この「吉成流」に学び、図書館の来館者を駅前一極に限定せずに上町など中心市街地に呼び込むような新たな“人流”を形成する。「IHATOV・LIBRARY」で賢治を満喫した来館者を賢治の生家や一時期、教鞭を取った旧稗貫農学校(旧花巻病院跡地)、賢治の広場、花巻城址などのゆかりの地へと誘い、まち全体の賑わい創出につなげる。賢治の道案内でフィールドワークに出かけるという趣向である。
●「文化と観光」とのコラボミックス
「科学だけでは冷たすぎる。宗教だけでは熱すぎる。その中間に宮沢賢治は芸術を置いたのではないか」(岩手ゆかりの作家で賢治関連の著作もある井上ひさし)―。兵庫県豊岡市で「演劇」によるまちおこしを実践している劇作家で演出家の平田オリザさんは自著『但馬日記―演劇は町を変えたか』の中で、井上のこの言葉を引き合いに出しながら、こう書いている。「賢治の思いが、100年の時を経たいまよみがえる。熱すぎない、冷たすぎない、その中間に芸術や文化を置いたまちづくりが求められている」。その活動拠点は芸術文化と観光をコラボした全国初の4年制大学―「兵庫県立芸術文化観光専門職大学」である。そういえば、詩人で彫刻家の高村光太郎は戦後の荒廃期、賢治童話を演じる子どもたちの姿に感激し、その児童劇団に「花巻賢治子供の会」の名称を献上したというエピソードも伝え残されている。
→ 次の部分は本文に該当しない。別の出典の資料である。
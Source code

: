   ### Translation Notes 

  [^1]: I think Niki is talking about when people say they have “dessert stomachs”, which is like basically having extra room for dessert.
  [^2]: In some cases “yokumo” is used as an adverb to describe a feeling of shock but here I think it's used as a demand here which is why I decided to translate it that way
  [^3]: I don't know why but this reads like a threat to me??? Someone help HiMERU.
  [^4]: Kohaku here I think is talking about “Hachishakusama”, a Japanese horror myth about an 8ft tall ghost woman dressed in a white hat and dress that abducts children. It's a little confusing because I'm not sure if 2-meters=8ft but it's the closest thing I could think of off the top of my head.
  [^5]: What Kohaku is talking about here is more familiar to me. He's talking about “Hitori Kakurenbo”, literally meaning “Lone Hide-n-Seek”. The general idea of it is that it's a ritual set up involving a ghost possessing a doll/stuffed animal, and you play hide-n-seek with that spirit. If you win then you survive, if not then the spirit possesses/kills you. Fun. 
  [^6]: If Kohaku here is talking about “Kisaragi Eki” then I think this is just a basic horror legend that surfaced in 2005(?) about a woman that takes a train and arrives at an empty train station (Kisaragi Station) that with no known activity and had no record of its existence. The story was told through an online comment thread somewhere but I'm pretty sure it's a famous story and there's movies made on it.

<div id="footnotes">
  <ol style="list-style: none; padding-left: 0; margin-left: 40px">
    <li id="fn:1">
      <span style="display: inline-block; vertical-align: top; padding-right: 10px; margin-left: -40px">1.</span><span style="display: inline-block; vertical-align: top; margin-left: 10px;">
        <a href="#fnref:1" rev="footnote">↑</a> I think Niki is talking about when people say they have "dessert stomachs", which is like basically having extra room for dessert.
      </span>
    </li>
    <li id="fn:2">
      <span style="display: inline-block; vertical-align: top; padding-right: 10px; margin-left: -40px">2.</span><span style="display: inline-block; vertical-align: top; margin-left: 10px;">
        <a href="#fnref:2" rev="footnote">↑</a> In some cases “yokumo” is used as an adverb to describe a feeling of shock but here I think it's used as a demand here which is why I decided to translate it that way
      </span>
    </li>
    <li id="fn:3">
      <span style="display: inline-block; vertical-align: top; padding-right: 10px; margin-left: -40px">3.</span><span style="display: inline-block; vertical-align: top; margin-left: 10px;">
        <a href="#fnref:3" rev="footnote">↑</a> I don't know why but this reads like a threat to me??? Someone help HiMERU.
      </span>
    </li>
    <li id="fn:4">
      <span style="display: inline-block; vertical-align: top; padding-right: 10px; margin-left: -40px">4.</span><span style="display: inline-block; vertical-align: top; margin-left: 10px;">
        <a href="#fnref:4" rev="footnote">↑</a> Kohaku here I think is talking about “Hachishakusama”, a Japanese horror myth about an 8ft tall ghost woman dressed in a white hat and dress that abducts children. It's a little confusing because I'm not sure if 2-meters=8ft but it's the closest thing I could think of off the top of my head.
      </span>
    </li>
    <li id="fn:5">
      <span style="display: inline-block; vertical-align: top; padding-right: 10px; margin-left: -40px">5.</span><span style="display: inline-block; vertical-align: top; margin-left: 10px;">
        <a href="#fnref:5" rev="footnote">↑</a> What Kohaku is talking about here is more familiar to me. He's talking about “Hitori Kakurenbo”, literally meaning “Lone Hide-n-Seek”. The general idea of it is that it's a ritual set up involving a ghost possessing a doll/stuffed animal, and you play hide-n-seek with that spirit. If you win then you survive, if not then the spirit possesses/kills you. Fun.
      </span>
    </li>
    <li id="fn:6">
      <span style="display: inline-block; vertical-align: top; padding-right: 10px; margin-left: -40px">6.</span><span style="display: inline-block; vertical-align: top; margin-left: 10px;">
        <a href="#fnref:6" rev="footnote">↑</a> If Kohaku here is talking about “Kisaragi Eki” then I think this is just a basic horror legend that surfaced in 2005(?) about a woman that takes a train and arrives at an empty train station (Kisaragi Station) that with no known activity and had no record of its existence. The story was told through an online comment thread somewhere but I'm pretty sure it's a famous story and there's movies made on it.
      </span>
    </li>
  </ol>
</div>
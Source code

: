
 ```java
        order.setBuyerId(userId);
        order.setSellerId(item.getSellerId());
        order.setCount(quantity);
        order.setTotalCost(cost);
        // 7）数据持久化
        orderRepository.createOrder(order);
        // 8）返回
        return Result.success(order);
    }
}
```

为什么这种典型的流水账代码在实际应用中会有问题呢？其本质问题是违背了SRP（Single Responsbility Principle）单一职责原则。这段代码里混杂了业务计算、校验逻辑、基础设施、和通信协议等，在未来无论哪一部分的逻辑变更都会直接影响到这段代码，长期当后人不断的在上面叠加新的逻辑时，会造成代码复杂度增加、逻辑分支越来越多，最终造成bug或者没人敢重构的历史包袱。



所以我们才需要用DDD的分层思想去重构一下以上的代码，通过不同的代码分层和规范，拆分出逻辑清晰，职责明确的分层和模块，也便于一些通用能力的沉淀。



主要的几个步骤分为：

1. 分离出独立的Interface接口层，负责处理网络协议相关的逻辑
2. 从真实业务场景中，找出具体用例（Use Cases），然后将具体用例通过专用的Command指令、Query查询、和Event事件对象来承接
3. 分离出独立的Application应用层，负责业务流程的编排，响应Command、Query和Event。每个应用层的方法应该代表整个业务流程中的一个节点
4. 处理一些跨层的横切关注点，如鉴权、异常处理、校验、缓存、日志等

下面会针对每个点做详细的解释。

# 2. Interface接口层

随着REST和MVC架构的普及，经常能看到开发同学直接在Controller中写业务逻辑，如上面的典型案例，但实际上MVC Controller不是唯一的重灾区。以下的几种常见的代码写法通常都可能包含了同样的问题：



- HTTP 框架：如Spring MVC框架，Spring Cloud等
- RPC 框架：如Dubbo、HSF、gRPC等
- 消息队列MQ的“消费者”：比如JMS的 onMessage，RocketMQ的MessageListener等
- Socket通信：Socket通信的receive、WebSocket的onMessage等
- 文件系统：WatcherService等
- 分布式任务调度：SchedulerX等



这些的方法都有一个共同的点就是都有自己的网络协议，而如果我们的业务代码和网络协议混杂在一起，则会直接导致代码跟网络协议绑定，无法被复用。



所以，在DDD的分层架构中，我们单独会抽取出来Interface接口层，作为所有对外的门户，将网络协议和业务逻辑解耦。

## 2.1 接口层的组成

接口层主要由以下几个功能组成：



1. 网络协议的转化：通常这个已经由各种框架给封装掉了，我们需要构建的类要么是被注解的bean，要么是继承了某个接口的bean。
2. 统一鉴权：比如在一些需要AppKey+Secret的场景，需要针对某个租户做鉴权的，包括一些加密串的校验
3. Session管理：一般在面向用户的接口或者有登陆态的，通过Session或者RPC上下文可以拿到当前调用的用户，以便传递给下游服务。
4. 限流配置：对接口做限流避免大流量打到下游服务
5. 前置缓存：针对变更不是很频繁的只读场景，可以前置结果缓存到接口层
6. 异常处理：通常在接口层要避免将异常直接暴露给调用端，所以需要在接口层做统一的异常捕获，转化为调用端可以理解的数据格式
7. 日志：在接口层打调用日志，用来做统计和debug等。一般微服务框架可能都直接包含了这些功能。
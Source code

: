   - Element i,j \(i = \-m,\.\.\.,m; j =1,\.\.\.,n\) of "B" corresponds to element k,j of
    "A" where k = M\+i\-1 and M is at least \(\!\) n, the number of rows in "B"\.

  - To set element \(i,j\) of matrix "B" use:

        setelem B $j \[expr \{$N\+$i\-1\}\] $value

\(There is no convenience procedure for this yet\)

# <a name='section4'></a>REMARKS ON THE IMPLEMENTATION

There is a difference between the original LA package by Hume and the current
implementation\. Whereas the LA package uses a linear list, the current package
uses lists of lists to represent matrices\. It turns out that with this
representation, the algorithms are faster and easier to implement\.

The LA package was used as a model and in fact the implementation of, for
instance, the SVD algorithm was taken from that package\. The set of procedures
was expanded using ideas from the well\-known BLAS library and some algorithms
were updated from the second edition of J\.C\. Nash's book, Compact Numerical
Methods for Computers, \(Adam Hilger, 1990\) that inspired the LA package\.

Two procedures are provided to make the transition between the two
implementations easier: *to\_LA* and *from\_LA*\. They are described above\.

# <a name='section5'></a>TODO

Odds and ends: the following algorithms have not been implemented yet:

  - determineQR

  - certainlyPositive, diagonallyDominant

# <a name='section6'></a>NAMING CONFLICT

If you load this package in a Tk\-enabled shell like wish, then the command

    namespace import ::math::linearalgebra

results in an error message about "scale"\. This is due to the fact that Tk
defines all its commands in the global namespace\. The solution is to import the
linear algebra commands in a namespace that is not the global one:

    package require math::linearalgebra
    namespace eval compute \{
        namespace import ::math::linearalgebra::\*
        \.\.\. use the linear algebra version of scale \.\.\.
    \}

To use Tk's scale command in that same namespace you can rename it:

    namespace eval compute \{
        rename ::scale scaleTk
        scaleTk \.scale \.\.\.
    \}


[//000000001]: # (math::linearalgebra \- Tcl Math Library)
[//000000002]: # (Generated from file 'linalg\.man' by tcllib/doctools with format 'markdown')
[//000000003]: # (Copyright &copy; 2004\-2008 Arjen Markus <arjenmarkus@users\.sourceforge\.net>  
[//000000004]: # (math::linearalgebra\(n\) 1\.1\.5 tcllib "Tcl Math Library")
さて、今度はその「オリザ流」に学びたい。著作や翻訳書、研究書、評論、映画やアニメ、漫画本、演劇、ドキュメンタリー、果てはアンチ賢治や地道な地元研究者の労作…こうした「多面体」としての賢治の一切合財を集めた「IHATOV・LIBRARY」が実現すれば、日本だけでなく、世界中から賢治ファンなどのインバウンド需要を喚起し、温泉観光地としての活性化も期待できる。また、賢治関連本は毎年、陸続と出版が続いており、まさに賢治“現象”には終わりがない。「世界で行きたい街」の第2位にノミネートされた盛岡に見習い、「世界で一番、行きたい図書館」を目指す。賢治の壮大な“実験場”としての「IHATOV・LIBRARY」こそが、未来を切り拓く「マコトノクサノタネ」(賢治作詞「花巻農学校精神歌」)を育(はぐく)む圃場である。
●「平和と連帯」メッセージの発信拠点に
東日本大震災の際、米国の首都・ワシントン大聖堂で開かれた「日本のための祈り」やロンドン・ウエストミンスター寺院での犠牲者追悼会など世界各地で、英訳された「雨ニモマケズ」が朗読された。また、この詩に背中を押されるようにして、世界中からボランティアが被災地へ駆けつけた。そして、年明けの厳寒の元日に起きた能登半島地震。この時もこの詩に詠われた「行ッテ」精神がボランティアを奮い立たせた。さらに、「3・11」で甚大な被害を受けた岩手県大船渡市が未曽有の山林火災に見舞われた今回の災厄に際しても、賢治の寄り添い合いの精神が未来への光をともし続けている。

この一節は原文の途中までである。